Para o presidente da Sociedade Rural
Brasileira, João de Almeida Sampaio Filho, a evolução
tecnológica permitiu à agricultura brasileira obter o melhor
rendimento mundial em soja, "com produtividade média de 2,6
mil quilos por hectare, a mesma obtida nos Estados Unidos",
diz.
Os empresários rurais de hoje têm
maior independência em relação à obtenção de recursos para o
plantio. Se até meados da década de 80, o crédito rural era farto
e barato, a situação mudou a partir dos anos 90 com o governo
Collor.
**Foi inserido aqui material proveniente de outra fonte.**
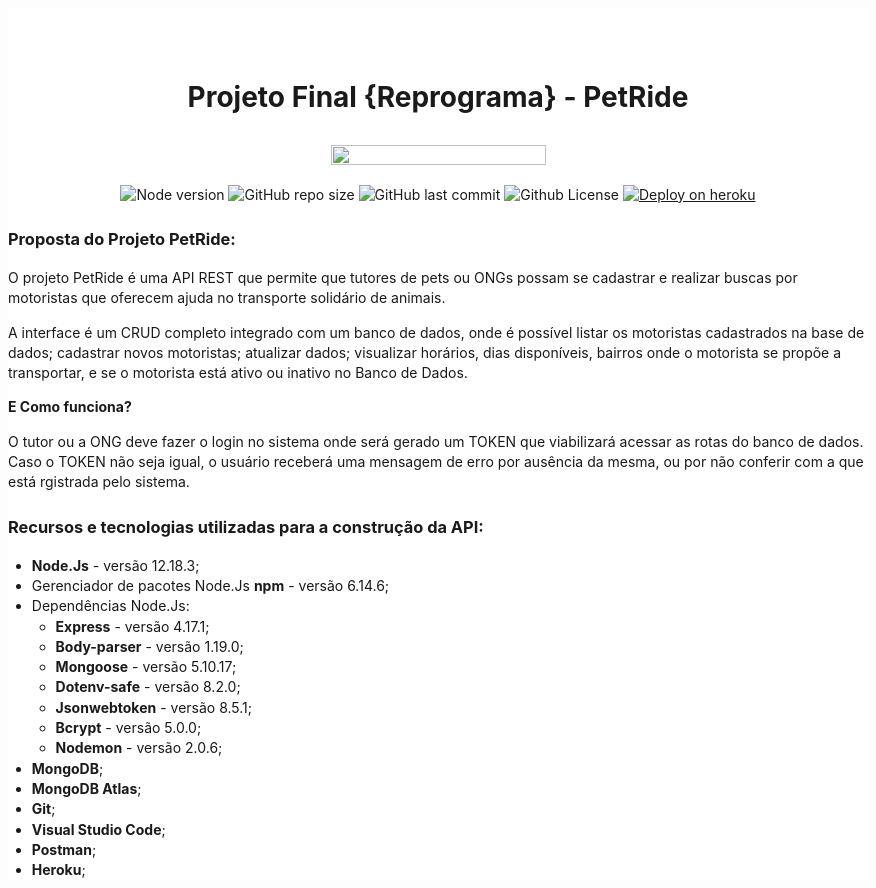 <h1 align="center">
    <br>
    <p align="center">Projeto Final {Reprograma} - PetRide<p>
</h1>
<p align="center">
<img src="./images/petride_logo.png" width="50%" height="50%"/>
</p>
<p align="center">
  <a> 
    <img alt="Node version" src="https://img.shields.io/badge/node-%3E%3D%206.0.0-brightgreen">
    <img alt="GitHub repo size" src="https://img.shields.io/github/repo-size/Audry-prog/projeto-final-backend-reprograma">
    <img alt="GitHub last commit" src="https://img.shields.io/github/last-commit/Audry-prog/projeto-final-backend-reprograma">
    <img alt="Github License" src="https://img.shields.io/github/license/Audry-prog/projeto-final-backend-reprograma?logo=MIT">
    <a href="https://app-petride.herokuapp.com/"><img src="https://img.shields.io/badge/deploy-heroku.com-blueviolet" alt="Deploy on heroku"></a>
  </a>
</p>

### Proposta do Projeto PetRide:

O projeto PetRide é uma API REST que permite que tutores de pets ou ONGs possam se cadastrar e realizar buscas por motoristas que oferecem ajuda no transporte solidário de animais. 

A interface é um CRUD completo integrado com um banco de dados, onde é possível listar os motoristas cadastrados na base de dados; cadastrar novos motoristas; atualizar dados; visualizar horários, dias disponíveis, bairros onde o motorista se propõe a transportar, e se o motorista está ativo ou inativo no Banco de Dados.

**E Como funciona?**

O tutor ou a ONG deve fazer o login no sistema onde será gerado um TOKEN que viabilizará acessar as rotas do banco de dados. Caso o TOKEN não seja igual, o usuário receberá uma mensagem de erro por ausência da mesma, ou por não conferir com a que está rgistrada pelo sistema.
### Recursos e tecnologias utilizadas para a construção da API:

* **Node.Js** - versão 12.18.3;
* Gerenciador de pacotes Node.Js **npm** - versão 6.14.6;
* Dependências Node.Js:
   * **Express** - versão 4.17.1;
   * **Body-parser** - versão 1.19.0;
   * **Mongoose** - versão 5.10.17;
   * **Dotenv-safe** - versão 8.2.0;
   * **Jsonwebtoken** - versão 8.5.1;
   * **Bcrypt** - versão 5.0.0;
   * **Nodemon** - versão 2.0.6;
* **MongoDB**;
* **MongoDB Atlas**;
* **Git**;
* **Visual Studio Code**;
* **Postman**;
* **Heroku**;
Hoje, os juros subsidiados do crédito rural são destinados
basicamente aos agricultores de menor porte e que têm no mercado
interno seu foco de atuação. As culturas voltadas à exportação
e que são feitas em grande maioria por grandes produtores têm
limitação em relação ao crédito rural oficial. A ausência foi
compensada pela parceria com as indústrias de esmagamento e insumos
e novos instrumentos de política, que permitem o autofinanciamento.
É o caso das Cédulas de Produto Rural (CPRs) e contratos de
opção, que permitem ao agricultor vender antecipadamente sua
produção.
Se a melhoria da produtividade pôde
ser compensada para as safras anuais, o mesmo também é obtido com
as lavouras perenes, como cana, café e laranja.
No caso da cana-de-açúcar, o setor
sempre investiu na melhoria de variedades - desenvolvidas
basicamente pela maior cooperativa do Brasil, a Copersucar, com 34
usinas de açúcar e álcool no Centro-Sul do Brasil - e teve ótima
produtividade. Mas sem a tutela governamental, a partir de 1995, é
que o setor se consolidou, profissionalizando as empresas e
aumentando as exportações de açúcar e de álcool. Os custos de
produção de açúcar no Brasil, maior exportador mundial, oscilam
em US$ 180 por tonelada, a metade em relação à Austrália, de US$
335 por tonelada, países que usam a cana como matéria-prima. Na
Europa, o custo de produção atinge até US$ 700 por tonelada, com
a matéria-prima à base de beterraba. Em São Paulo, maior produtor
mundial, o custo de produção é ainda menor, de US$ 165 por
tonelada, diante do uso de maior tecnologia.
O exemplo também serve para o café.
Após anos de "proteção" do Instituto Brasileiro de
Café (IBC), os cafeicultores passaram a investir mais em
produtividade. A saída do governo significou o fim dos tabelamentos
e permitiu ao cafeicultor ter a oportunidade de melhorar a qualidade
das lavouras uma vez que a indústria de torrefação passou a
oferecer produtos diferenciados. Se a maior produção está
concentrada no sul de Minas Gerais, novas regiões cafeeiras
ganharam corpo.
Nos anos 80, proliferaram novas
áreas no cerrado mineiro e mais recentemente em Barreiras, no
cerrado baiano, nos anos 90. Em áreas que permitem a mecanização,
as lavouras cafeeiras atingem produtividade média de até 60 sacas
por hectare enquanto a média brasileira é de 16 sacas.